# Source data

BEGIN

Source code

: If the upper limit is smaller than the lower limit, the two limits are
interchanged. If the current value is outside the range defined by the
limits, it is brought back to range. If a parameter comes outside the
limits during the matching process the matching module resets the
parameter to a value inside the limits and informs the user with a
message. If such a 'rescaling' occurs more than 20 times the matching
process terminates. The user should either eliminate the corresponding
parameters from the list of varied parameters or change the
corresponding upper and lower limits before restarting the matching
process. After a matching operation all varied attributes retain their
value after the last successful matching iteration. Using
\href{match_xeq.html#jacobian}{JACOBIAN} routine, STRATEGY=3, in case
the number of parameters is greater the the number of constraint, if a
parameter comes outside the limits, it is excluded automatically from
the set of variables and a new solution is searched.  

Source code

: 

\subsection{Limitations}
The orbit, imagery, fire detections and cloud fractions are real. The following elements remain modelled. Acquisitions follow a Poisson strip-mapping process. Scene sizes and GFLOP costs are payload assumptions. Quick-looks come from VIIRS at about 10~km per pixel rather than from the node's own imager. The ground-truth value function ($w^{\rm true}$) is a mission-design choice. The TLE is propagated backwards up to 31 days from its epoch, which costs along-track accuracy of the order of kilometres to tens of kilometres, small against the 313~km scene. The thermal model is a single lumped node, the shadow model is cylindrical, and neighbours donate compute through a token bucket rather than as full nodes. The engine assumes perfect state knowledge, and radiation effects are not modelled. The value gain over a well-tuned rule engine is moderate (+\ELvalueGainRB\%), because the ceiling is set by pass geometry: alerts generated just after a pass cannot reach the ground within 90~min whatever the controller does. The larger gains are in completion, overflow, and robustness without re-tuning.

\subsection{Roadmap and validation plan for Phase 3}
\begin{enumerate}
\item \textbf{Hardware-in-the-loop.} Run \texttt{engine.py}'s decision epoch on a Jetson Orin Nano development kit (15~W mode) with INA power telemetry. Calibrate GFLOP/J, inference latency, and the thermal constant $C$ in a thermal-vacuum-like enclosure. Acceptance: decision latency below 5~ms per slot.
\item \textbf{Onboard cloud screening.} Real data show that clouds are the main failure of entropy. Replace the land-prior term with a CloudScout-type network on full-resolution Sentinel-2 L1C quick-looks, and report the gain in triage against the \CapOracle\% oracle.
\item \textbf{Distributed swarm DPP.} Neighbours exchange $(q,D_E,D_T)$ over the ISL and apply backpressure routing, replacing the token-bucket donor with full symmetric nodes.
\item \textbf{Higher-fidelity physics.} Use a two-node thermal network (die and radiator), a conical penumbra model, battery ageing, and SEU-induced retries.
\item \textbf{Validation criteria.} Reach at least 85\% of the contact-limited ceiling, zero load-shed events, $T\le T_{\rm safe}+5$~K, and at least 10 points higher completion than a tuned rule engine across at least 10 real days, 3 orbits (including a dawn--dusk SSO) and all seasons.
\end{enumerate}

END

# PROBLEM TO WORK ON
The answer must be every line from the entries above that holds the string "item".

# PROBLEM SOLUTION
\item \textbf{Hardware-in-the-loop.} Run \texttt{engine.py}'s decision epoch on a Jetson Orin Nano development kit (15~W mode) with INA power telemetry. Calibrate GFLOP/J, inference latency, and the thermal constant $C$ in a thermal-vacuum-like enclosure. Acceptance: decision latency below 5~ms per slot.
\item \textbf{Onboard cloud screening.} Real data show that clouds are the main failure of entropy. Replace the land-prior term with a CloudScout-type network on full-resolution Sentinel-2 L1C quick-looks, and report the gain in triage against the \CapOracle\% oracle.
\item \textbf{Distributed swarm DPP.} Neighbours exchange $(q,D_E,D_T)$ over the ISL and apply backpressure routing, replacing the token-bucket donor with full symmetric nodes.
\item \textbf{Higher-fidelity physics.} Use a two-node thermal network (die and radiator), a conical penumbra model, battery ageing, and SEU-induced retries.
\item \textbf{Validation criteria.} Reach at least 85\% of the contact-limited ceiling, zero load-shed events, $T\le T_{\rm safe}+5$~K, and at least 10 points higher completion than a tuned rule engine across at least 10 real days, 3 orbits (including a dawn--dusk SSO) and all seasons.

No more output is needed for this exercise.